Co-author Professor Stephen Stansfeld, of Queen Mary, University of London, said: "People working very long hours may be working less efficiently, and need to be thinking about their health and stress it may be causing in their home life as well."
How To Switch Off After Work
Don't Take Your Phone To Bed
At home, set some rules about when and where you use your smart phone and never take your phone to bed with you as one of my clients, a well-known barrister, would do. He actually slept with the phone switched on and tucked into his pyjama pocket. He had chronic insomnia and problems with alcohol which stemmed from his use of alcohol to help him get to sleep
Switch Off An Hour Before Bedtime
Allow yourself at least 60mins technology free time before you go to bed to 'unload' the working memory before your head hits the pillow. This means not checking email or social networking before bedtime. Never fall asleep with your laptop, iPad or smart phone switched on beside you. These measures will dramatically improve the quality of your sleep - you will need less REM (dreaming and information processing) sleep and have access to more nourishing, deep sleep.
Take Regular Breaks
Take regular breaks throughout the day and roughly on a 90-minute cycle. Get up stretch and go and talk to someone, eat something, focus your eyes on a different plane. If you find this difficult to remember to do then set a timer or use a visual cue to remind you to take a break.

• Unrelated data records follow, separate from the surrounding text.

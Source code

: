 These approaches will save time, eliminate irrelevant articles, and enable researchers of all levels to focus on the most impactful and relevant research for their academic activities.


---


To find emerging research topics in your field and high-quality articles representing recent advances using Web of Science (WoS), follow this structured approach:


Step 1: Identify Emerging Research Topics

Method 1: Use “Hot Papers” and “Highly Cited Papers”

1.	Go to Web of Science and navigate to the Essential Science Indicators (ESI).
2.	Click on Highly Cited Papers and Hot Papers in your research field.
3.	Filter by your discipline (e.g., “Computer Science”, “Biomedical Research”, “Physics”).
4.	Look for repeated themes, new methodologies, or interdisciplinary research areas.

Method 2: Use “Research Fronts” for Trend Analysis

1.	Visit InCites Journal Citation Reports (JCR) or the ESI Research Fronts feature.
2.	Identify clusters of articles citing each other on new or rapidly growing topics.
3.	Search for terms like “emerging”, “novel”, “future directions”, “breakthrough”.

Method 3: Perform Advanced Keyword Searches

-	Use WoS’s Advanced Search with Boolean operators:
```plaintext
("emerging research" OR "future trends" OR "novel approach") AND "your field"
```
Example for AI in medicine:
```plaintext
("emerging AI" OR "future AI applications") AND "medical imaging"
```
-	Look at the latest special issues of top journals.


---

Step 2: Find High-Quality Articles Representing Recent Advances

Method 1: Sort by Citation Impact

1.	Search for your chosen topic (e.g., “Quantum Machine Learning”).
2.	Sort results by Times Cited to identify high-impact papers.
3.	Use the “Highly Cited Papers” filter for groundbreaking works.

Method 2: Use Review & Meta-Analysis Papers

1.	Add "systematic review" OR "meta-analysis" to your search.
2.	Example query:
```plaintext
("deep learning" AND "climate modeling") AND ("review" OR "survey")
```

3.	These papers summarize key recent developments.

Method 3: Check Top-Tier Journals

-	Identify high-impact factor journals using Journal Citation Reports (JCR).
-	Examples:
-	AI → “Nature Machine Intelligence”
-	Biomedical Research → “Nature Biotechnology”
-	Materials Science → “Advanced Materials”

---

When you are on your laptop or smart phone avoid slumping over your desk or into the sofa. Pay attention to your posture, put both feet on the ground, breathe from your belly.
Take A Lunch Break
Research from chronobiology show that people who take lunch breaks - at least a 20min break away from technology - score higher on cognitive performance.
Meet Up Face-To-Face
Take time to nurture real relationships that are free of technology - this means face to face contact or actually speaking over the phone. Human beings have evolved with a whole layer of the brain which differentiates us from other animals. This layer is called the 'neocortex' and it is used for social engagement and forming relationships. It's where our 'emotional intelligence' comes from. Research is starting to show that people who merely interact by social networking are actually adversely changing the structure of these areas of the brain.
Take Time To Daydream
With instant access to information we seem to have lost the art of daydreaming. The daydreaming process is vital to the creativity process as well as reordering the working memory and rebalancing our energy levels.
Take Holidays And Time Out
Decide on the rules of how you are going to use the technology on holiday. Will you take your BlackBerry with you? Will your check your messages? If so, can you set a time to do this and stick to it so that it doesn't end up spilling over into your break.
Switch Off On Your Way Home
Turn off your phone or laptop 15 to 20 minutes before you get home and use the time to daydream or think about what you are looking forward to when you get home. Again this helps to empty the working memory and creates a vital transition between work and home so that you are able to really engage and be present to what is really important in your life.